• **Exercise aim**:
Find the word "every" in the listing, and copy out each line where it turns up.

• **Data section**:
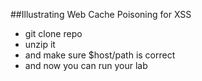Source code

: ##Illustrating Web Cache Poisoning for XSS

- git clone repo
- unzip it
- and make sure $host/path is correct
- and now you can run your lab
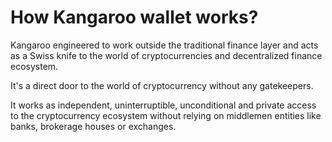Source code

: # How Kangaroo wallet works?

Kangaroo engineered to work outside the traditional finance layer and acts as a Swiss knife to the world of cryptocurrencies and decentralized finance ecosystem.

It's a direct door to the world of cryptocurrency without any gatekeepers.

It works as independent, uninterruptible, unconditional and private access to the cryptocurrency ecosystem without relying on middlemen entities like banks, brokerage houses or exchanges.
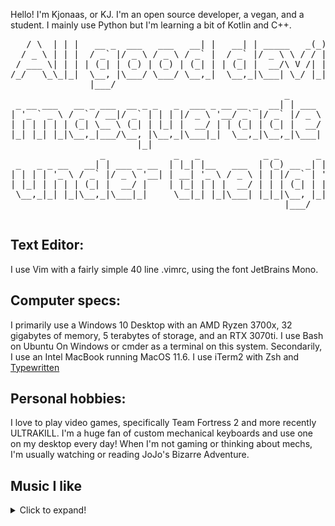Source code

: Hello! I'm Kjonaas, or KJ. I'm an open source developer, a vegan, and a student. I mainly use Python but I'm learning a bit of Kotlin and C++.
<pre>
   / \  | | |   __ _  ___   ___   __| |   __| | _____   _(_) |___
  / _ \ | | |  / _` |/ _ \ / _ \ / _` |  / _` |/ _ \ \ / / | / __|
 / ___ \| | | | (_| | (_) | (_) | (_| | | (_| |  __/\ V /| | \__ \
/_/   \_\_|_|  \__, |\___/ \___/ \__,_|  \__,_|\___| \_/ |_|_|___/
               |___/
                                                    _
 _ __ ___   __ _ ___  __ _ _   _  ___ _ __ __ _  __| | ___
| '_ ` _ \ / _` / __|/ _` | | | |/ _ \ '__/ _` |/ _` |/ _ \
| | | | | | (_| \__ \ (_| | |_| |  __/ | | (_| | (_| |  __/
|_| |_| |_|\__,_|___/\__, |\__,_|\___|_|  \__,_|\__,_|\___|
                        |_|
                 _             _   _            _ _       _     _
 _   _ _ __   __| | ___ _ __  | |_| |__   ___  | (_) __ _| |__ | |_
| | | | '_ \ / _` |/ _ \ '__| | __| '_ \ / _ \ | | |/ _` | '_ \| __|
| |_| | | | | (_| |  __/ |    | |_| | | |  __/ | | | (_| | | | | |_
 \__,_|_| |_|\__,_|\___|_|     \__|_| |_|\___| |_|_|\__, |_| |_|\__|
                                                    |___/

</pre>                                                   
## Text Editor:
I use Vim with a fairly simple 40 line .vimrc, using the font JetBrains Mono.
## Computer specs:
I primarily use a Windows 10 Desktop with an AMD Ryzen 3700x, 32 gigabytes of memory, 5 terabytes of storage, and an RTX 3070ti. I use Bash on Ubuntu On Windows or cmder as a terminal on this system.
Secondarily, I use an Intel MacBook running MacOS 11.6. I use iTerm2 with Zsh and [Typewritten](https://typewritten.dev/)
## Personal hobbies:
I love to play video games, specifically Team Fortress 2 and more recently ULTRAKILL.
I'm a huge fan of custom mechanical keyboards and use one on my desktop every day!
When I'm not gaming or thinking about mechs, I'm usually watching or reading JoJo's Bizarre Adventure.
## Music I like
<details>
  <summary>Click to expand!</summary>
  
  ## List of musical artists I like:
  * Afourteen
  * Go! Child
  * AJJ
  * Teenage Disaster
  * atlas
  * The Decemberists
* MF DOOM/Madvillain/DANGERDOOM etc.
* Dylan Cozart
* glaive
* Jack Stauber
* Wingnut Dishwashers Union
* Ricky Montgomery
* Yameii Online
* WHOKILLEDXIX
* Tally Hall
* Shotgun Willy
* Oliver Tree
* osquinn
* Newgrounds Death Rugby
* Nascar Aloe
* The Mechanisms

</details>
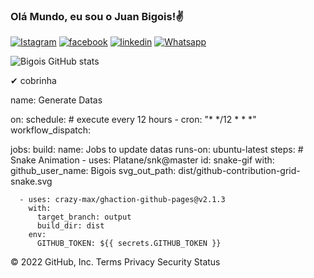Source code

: 
### Olá Mundo, eu sou o Juan Bigois!✌

[![Istagram](https://img.shields.io/badge/Instagram-E4405F?style=for-the-badge&logo=instagram&logoColor=white)](https://www.instagram.com/bigois.jr/)
[![facebook](https://img.shields.io/badge/Facebook-1877F2?style=for-the-badge&logo=facebook&logoColor=white)](https://www.facebook.com/jcrbigois)
[![linkedin](https://img.shields.io/badge/LinkedIn-0077B5?style=for-the-badge&logo=linkedin&logoColor=white)](https://www.linkedin.com/in/juan-bigois/)
[![Whatsapp](https://img.shields.io/badge/WhatsApp-25D366?style=for-the-badge&logo=whatsapp&logoColor=white)](https://api.whatsapp.com/send?phone=5511951174665&text=Ol%C3%A1%20Dev%2C%20vim%20pelo%20GitHub%20e%20gostaria%20de%20falar%20com%20voc%C3%AA.)


![Bigois GitHub stats](https://github-readme-stats.vercel.app/api?username=Bigois&show_icons=true&theme=onedark)



✔ cobrinha

name: Generate Datas

on:
  schedule: # execute every 12 hours
    - cron: "* */12 * * *"
  workflow_dispatch:

jobs:
  build:
    name: Jobs to update datas
    runs-on: ubuntu-latest
    steps:
      # Snake Animation
      - uses: Platane/snk@master
        id: snake-gif
        with:
          github_user_name: Bigois
          svg_out_path: dist/github-contribution-grid-snake.svg

      - uses: crazy-max/ghaction-github-pages@v2.1.3
        with:
          target_branch: output
          build_dir: dist
        env:
          GITHUB_TOKEN: ${{ secrets.GITHUB_TOKEN }}

© 2022 GitHub, Inc.
Terms
Privacy
Security
Status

• **Result of this task**:
I'm a huge fan of custom mechanical keyboards and use one on my desktop every day!
  schedule: # execute every 12 hours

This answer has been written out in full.